Chevron plans 25% increase in organic capital spend in 2023

Dec. 7, 2022
Chevron Corp. expects to increase its organic capital expenditure in 2023 by 25% from 2022, while slightly decreasing its affiliate spend.

Chevron Corp. plans to increase its organic capital expenditure in 2023 by 25% from 2022, while slightly decreasing its affiliate spend.

The company is budgeting $14 billion capex next year, excluding acquisitions, and $3 billion for equity affiliates.

“We’re maintaining capital discipline while investing to grow both traditional and new energy supplies,” said Chevron chairman and chief executive officer Mike Wirth.

Chevron’s 2023 organic capex includes $11.5 billion in upstream spending ($8 billion US, $3.5 billion international) and $1.9 billion in downstream capex ($1.5 billion US, $300 million international) and affiliate capex budgets of $1.9 billion upstream and $1.1 billion downstream.

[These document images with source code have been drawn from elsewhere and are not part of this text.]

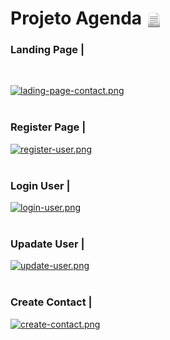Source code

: <h1> Projeto Agenda <img src="to_readme\docs.png" width="25" height="25" align=center></img></h1>

### Landing Page |
<br>

[![lading-page-contact.png](https://i.postimg.cc/nhs4PqdS/lading-page-contact.png)](https://postimg.cc/JsLHyHCj)
<br><br>

### Register Page |
[![register-user.png](https://i.postimg.cc/Kzc4d2Gc/register-user.png)](https://postimg.cc/wtP6mnRn)
<br><br>

### Login User |
[![login-user.png](https://i.postimg.cc/MGqGQSj0/login-user.png)](https://postimg.cc/sMHzkbm1)
<br><br>
 
### Upadate User |
[![update-user.png](https://i.postimg.cc/Nf2LhbcX/update-user.png)](https://postimg.cc/rKcqx1zy)
<br><br>

### Create Contact |
[![create-contact.png](https://i.postimg.cc/brBGxBjy/create-contact.png)](https://postimg.cc/Pv1rhKx9)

Upstream capex includes more than $4 billion for Permian basin development and roughly $2 billion for other shale and tight assets. More than 20% of upstream capex is for projects in the Gulf of Mexico.

Nearly half of affiliate capex is for Tengizchevroil’s Future Growth Project-Wellhead Pressure Management Project (FGP-WPMP) in Kazakhstan and about a third is for Chevron Phillips Chemical Co., including the US Gulf Coast II petrochemical project.

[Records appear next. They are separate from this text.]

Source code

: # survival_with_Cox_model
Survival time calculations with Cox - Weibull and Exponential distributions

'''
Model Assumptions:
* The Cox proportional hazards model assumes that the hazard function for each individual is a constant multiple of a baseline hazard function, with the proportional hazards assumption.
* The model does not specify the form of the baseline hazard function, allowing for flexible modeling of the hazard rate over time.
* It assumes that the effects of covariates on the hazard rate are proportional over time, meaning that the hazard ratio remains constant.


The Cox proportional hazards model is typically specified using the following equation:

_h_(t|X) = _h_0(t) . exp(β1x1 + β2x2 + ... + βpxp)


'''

The budgets include about $2 billion in lower carbon capex, more than double the 2022 budget, including $500 million to lower the carbon intensity of Chevron’s traditional operations and about $1 billion to increase renewable fuels production capacity, the company said in a release Dec. 7.

Chevron’s 2023 capex budget assumes cost inflation that averages in the mid-single digits with certain areas higher, such as the Permian basin that assumes low double-digit cost inflation.